Background (Noise): How I Learned to Stop Hiding and Love the Dark

Kali knows a thing or two about re-birth through death.
In my mid twenties I was an “Adult” with a capital A. Sure, I still had a framed poster of Hedwig and the Angry Inch on my living room wall (since relegated to the bathroom) and when my friends came over to stay on weekends we got absolutely wrecked, but I had a steady 9-5 job, a beautiful apartment in the West End and a fat stack of RRSPs accumulating interest in the bank (or wherever they are).

I also didn’t like myself very much. Worse, I had no idea that I didn’t like myself very much. That combination is dangerous.

I was caught in this strange limbo in which I attempted to show everyone, including my loving boyfriend, just how normal I was. Just how well adjusted and Adult-y and capable and good. I stifled the part of personality that loves dark and macabre things in order to prove that I was not fucked up IN ANY WAY AT ALL. See, I have always loved horror movies and graveyards and scary stories and since childhood I have nurtured a fucked up fascination with death. But in my mind, if I was somehow bad (too brash, too loud, too manipulative, too much ME) then this stuff was contributing to the badness. So it got the kibosh.

Not too many people know this, but while I was backpacking Asia and living in India a few years ago I was also being bullied and stalked online. I filed police reports and cried and lived my life in a kind of quiet desperation, just wanting it to stop. The worst part of it all was that the person who was harassing me seemed to know that I had a molten hot core of self-hate and they knew EXACTLY how to fan those flames. I slid into a world of self doubt and sickly nausea. I would pick at my raw scabs and re-read the awful things that this person sent to me and I would envelop myself in a blanket of shame. I made choices and decisions in my personal life that echoed the swamp of negativity in my brain. I lived in a weird hell.

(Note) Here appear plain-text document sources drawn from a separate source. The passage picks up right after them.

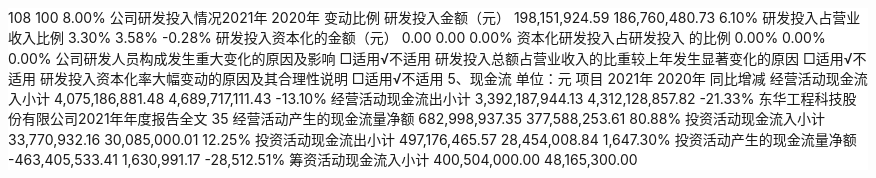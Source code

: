 108
100
8.00%
公司研发投入情况2021年
2020年
变动比例
研发投入金额（元）
198,151,924.59
186,760,480.73
6.10%
研发投入占营业收入比例
3.30%
3.58%
-0.28%
研发投入资本化的金额（元）
0.00
0.00
0.00%
资本化研发投入占研发投入
的比例
0.00%
0.00%
0.00%
公司研发人员构成发生重大变化的原因及影响
□适用√不适用
研发投入总额占营业收入的比重较上年发生显著变化的原因
□适用√不适用
研发投入资本化率大幅变动的原因及其合理性说明
□适用√不适用
5、现金流
单位：元
项目
2021年
2020年
同比增减
经营活动现金流入小计
4,075,186,881.48
4,689,717,111.43
-13.10%
经营活动现金流出小计
3,392,187,944.13
4,312,128,857.82
-21.33%
东华工程科技股份有限公司2021年年度报告全文
35
经营活动产生的现金流量净额
682,998,937.35
377,588,253.61
80.88%
投资活动现金流入小计
33,770,932.16
30,085,000.01
12.25%
投资活动现金流出小计
497,176,465.57
28,454,008.84
1,647.30%
投资活动产生的现金流量净额
-463,405,533.41
1,630,991.17
-28,512.51%
筹资活动现金流入小计
400,504,000.00
48,165,300.00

And my weird hell was constantly being surveilled online. Every blog post I wrote was written with a keen sense of self censorship as I attempted to prove to the harasser – and, by proxy, to myself - that I was good. I left so, so many things out, afraid to admit them even to myself. It was a sick loop. The horrible things they said to me reinforced every fear I had ever secretly held about my perceived inner wretchedness.

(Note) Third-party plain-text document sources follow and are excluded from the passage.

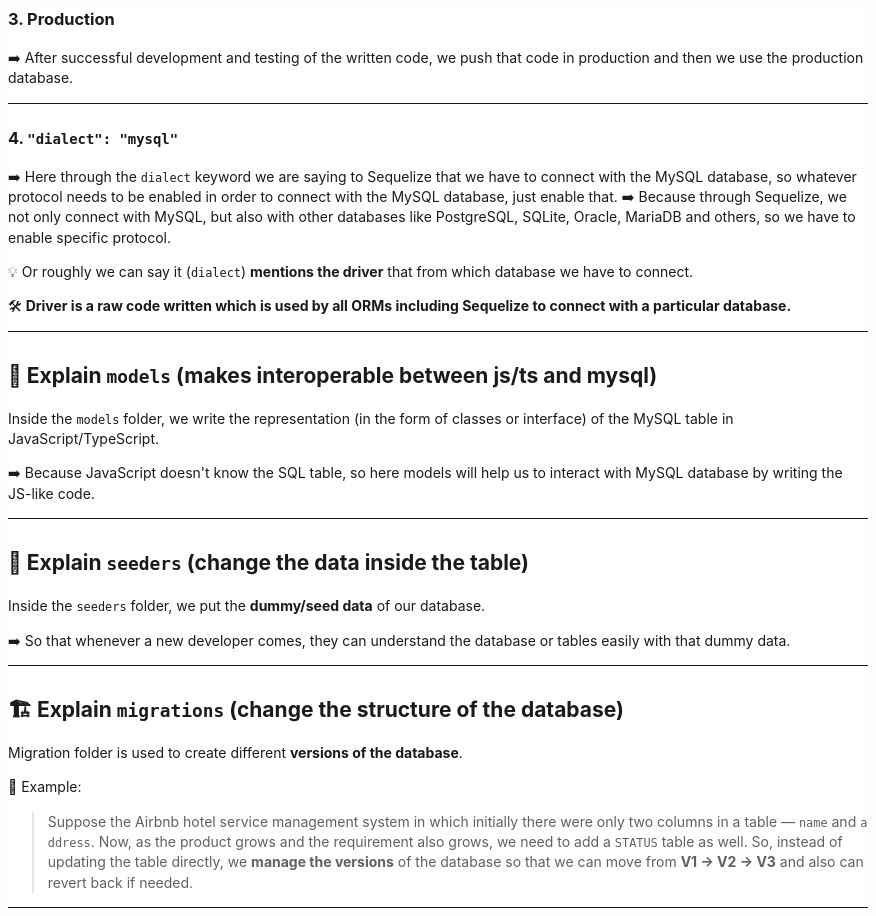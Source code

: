 
### 3. **Production**

➡️ After successful development and testing of the written code, we push that code in production and then we use the production database.

---

### 4. `"dialect": "mysql"`

➡️ Here through the `dialect` keyword we are saying to Sequelize that we have to connect with the MySQL database, so whatever protocol needs to be enabled in order to connect with the MySQL database, just enable that.
➡️ Because through Sequelize, we not only connect with MySQL, but also with other databases like PostgreSQL, SQLite, Oracle, MariaDB and others, so we have to enable specific protocol.

💡 Or roughly we can say it (`dialect`) **mentions the driver** that from which database we have to connect.

🛠️ **Driver is a raw code written which is used by all ORMs including Sequelize to connect with a particular database.**

---

## 📁 **Explain `models`** (makes interoperable between js/ts and mysql)

Inside the `models` folder, we write the representation (in the form of classes or interface) of the MySQL table in JavaScript/TypeScript.

➡️ Because JavaScript doesn't know the SQL table, so here models will help us to interact with MySQL database by writing the JS-like code.

---

## 🌱 **Explain `seeders`** (change the data inside the table)

Inside the `seeders` folder, we put the **dummy/seed data** of our database.

➡️ So that whenever a new developer comes, they can understand the database or tables easily with that dummy data.

---

## 🏗️ **Explain `migrations`** (change the structure of the database)

Migration folder is used to create different **versions of the database**.

📘 Example:

> Suppose the Airbnb hotel service management system in which initially there were only two columns in a table — `name` and `address`.
> Now, as the product grows and the requirement also grows, we need to add a `STATUS` table as well.
> So, instead of updating the table directly, we **manage the versions** of the database so that we can move from **V1 → V2 → V3** and also can revert back if needed.

---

I went to talk to a counselor about it last year, and she looked at me in horror as I recounted the entire saga and then admitted that I still re-read the horrible things that the harasser sent to me. She wrinkled her nose and spat out the words, “Well, that’s stupid. You just don’t do that anymore.”

This advice should not have worked. At the time, the counselor's harsh recriminations sent me reeling from her office and I should have landed in the arms of some liquor, the wrong boy and my email archives to worry at some old wounds - but somehow it worked. Since that day eighteen months ago I have not once looked at anything the harasser has sent me. It feels amazing.

Shortly after this breakthrough I started studying Buddhism in earnest and I began to cultivate self-compassion. I forgave myself for all of the pain I have caused others in the past (and started to work on forgiving myself). The old unquestioned notion that I was a “bad person” began to fade away.

And now here is the weird thing. As I work on this monumental task of loving and forgiving myself, all of the sudden I realize that as long as my actions are compassionate and kind, it doesn’t matter whether I love Bauhaus, Dario Argento and grave etchings. Whether I get jazzed about memento mori and Victorian hair sculpture and human skulls. I can still be “good.” I am still good. In fact, I think I am better for it. One of my favourite things about Buddhism is that it actively encourages us to think about death, to prepare for it and to realize that it is nothing to fear.

There is a bittersweet irony in the fact that it took me embracing the dark side of my personality to get to the light. Stifling the weirdo macabre parts of my brain in order to be sweet was like going to war for peace (or fucking for celibacy). Redundant.

This was meant to be a post about my walking tour through Singapore’s Chinatown, and I still want to write about that – but for now I think that this should stand on it’s own. I’m glad I wrote about it, and I promise it will make sense after my next post. The paper effigies, dead women and temples of Chinatown loosened some things in my brain - and made me more ready for the next eight months. To be continued....

Contemplation, forgiveness and Tiger Beer -
Violet Dear

See! I'm not alone. She is my hero. :)


Tonia said...

Shroud the cat!! Just freaking brilliant!
Never be afraid to embrace your dark side - without it you're just half a human being.
May the tiger beer flow plentifully, Violet Dear.

Amanda said...

Hej hej my dear, dear, Violet Dear. I can only say what I already think, you are like all of us, a work in progress. If you did not embrace and learn from the dark, the sad, the painful, you would not appreciate or truly understand the things you have achieved. With much love and admiration, your fellow traveler of the inner world.